[Opening MATERIAL PROVIDED section]

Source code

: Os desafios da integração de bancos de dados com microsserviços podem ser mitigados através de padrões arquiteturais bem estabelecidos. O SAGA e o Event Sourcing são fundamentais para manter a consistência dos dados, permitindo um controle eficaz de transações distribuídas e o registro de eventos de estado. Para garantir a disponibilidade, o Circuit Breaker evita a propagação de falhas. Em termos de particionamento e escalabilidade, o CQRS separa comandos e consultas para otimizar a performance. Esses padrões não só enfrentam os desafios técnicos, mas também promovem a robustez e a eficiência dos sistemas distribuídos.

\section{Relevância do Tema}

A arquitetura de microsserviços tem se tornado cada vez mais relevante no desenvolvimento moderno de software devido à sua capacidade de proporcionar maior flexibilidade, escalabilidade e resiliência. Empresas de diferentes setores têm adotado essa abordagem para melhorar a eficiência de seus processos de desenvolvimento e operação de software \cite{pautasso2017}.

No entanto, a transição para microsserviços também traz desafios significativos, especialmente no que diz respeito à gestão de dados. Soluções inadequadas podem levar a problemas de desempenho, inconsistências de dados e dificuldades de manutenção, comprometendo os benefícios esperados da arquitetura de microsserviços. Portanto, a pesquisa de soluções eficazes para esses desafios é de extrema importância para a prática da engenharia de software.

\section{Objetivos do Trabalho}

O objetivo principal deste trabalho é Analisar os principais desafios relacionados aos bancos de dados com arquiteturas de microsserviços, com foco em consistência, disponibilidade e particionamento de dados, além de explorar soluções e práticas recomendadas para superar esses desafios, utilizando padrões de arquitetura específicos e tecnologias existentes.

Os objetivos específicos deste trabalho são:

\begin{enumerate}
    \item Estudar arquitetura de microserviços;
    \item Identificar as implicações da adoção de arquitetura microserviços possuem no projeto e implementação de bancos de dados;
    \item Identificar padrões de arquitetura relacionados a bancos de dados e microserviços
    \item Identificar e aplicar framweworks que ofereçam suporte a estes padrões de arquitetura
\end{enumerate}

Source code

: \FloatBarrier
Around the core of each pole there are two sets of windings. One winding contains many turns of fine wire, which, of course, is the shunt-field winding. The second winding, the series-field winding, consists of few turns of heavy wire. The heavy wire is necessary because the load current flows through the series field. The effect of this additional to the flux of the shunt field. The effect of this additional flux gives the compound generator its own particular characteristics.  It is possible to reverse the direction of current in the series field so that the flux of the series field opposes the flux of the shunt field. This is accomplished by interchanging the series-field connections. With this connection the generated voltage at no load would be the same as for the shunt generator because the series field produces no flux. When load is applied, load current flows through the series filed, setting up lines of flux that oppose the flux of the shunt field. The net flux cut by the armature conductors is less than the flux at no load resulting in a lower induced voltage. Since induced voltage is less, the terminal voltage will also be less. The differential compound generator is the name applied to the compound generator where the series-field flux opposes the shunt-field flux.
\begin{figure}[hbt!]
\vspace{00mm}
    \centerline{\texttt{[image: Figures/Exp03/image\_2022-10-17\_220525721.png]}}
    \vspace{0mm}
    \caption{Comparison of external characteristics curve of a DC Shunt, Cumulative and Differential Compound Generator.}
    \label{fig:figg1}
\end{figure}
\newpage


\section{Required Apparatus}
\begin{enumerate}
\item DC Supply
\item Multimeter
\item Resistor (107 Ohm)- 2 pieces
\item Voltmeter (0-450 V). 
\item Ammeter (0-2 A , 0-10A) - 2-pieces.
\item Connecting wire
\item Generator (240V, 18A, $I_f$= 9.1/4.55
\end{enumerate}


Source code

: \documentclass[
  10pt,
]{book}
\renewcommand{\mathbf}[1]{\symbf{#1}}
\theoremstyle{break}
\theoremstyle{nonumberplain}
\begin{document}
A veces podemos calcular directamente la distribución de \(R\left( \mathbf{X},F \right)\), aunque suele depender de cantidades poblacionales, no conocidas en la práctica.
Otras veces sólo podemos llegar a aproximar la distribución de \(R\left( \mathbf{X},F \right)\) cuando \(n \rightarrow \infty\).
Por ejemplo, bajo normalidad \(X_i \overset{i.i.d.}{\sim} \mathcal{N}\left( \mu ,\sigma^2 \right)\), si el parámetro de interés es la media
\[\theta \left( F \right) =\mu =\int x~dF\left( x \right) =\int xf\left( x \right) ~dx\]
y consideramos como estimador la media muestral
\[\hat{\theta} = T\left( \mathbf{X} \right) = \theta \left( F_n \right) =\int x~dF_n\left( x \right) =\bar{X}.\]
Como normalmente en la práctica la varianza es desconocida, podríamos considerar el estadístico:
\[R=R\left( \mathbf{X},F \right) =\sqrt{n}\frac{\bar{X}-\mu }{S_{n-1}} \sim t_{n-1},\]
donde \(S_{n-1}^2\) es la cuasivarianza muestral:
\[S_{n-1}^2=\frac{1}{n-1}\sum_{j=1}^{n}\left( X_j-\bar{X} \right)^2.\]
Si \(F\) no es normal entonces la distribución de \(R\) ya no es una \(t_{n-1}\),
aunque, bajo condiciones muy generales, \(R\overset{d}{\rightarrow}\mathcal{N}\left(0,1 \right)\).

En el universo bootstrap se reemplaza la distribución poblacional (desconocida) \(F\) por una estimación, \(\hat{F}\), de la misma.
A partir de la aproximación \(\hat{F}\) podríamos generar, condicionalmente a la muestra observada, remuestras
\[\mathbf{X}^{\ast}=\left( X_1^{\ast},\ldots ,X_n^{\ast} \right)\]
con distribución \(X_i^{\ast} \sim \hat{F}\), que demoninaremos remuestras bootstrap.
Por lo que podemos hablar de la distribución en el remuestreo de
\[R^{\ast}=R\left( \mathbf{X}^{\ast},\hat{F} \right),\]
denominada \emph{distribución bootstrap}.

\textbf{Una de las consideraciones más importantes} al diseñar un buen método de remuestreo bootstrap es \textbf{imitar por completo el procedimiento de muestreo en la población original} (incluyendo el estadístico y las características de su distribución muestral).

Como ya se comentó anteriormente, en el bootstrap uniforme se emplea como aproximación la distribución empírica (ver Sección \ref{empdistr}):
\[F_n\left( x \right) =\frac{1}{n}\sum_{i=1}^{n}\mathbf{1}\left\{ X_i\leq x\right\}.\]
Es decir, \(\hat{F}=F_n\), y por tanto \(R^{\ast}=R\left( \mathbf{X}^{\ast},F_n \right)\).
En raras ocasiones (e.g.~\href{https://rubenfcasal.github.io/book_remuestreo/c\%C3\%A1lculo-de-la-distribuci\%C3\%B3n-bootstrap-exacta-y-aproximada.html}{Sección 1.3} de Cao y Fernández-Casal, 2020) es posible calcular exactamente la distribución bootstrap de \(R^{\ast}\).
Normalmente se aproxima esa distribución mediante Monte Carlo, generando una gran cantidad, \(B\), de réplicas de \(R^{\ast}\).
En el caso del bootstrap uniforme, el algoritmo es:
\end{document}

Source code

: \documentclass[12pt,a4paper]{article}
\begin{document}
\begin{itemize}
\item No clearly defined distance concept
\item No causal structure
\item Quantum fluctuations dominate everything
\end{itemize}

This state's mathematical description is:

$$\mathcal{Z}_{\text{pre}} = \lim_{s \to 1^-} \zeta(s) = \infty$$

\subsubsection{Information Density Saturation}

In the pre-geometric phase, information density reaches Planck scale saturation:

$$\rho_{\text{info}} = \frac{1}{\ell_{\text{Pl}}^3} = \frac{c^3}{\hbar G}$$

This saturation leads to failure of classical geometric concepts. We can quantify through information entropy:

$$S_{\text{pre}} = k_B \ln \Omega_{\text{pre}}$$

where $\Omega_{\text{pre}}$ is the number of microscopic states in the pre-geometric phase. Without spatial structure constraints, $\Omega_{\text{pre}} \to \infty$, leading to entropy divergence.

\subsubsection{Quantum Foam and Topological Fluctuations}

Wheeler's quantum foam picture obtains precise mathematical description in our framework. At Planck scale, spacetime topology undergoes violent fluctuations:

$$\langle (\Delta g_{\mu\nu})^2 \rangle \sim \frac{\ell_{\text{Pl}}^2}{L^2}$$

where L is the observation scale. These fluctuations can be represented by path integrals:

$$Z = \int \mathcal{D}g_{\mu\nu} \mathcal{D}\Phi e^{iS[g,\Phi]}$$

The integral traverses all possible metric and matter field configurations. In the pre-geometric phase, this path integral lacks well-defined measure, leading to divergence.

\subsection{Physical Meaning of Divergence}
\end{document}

[Closing MATERIAL PROVIDED section]

- **WHAT YOU ARE ASKED TO DO**
List all lines from the entries that include the word "structure".

- **ANSWER BOX**
\item No causal structure
where $\Omega_{\text{pre}}$ is the number of microscopic states in the pre-geometric phase. Without spatial structure constraints, $\Omega_{\text{pre}} \to \infty$, leading to entropy divergence.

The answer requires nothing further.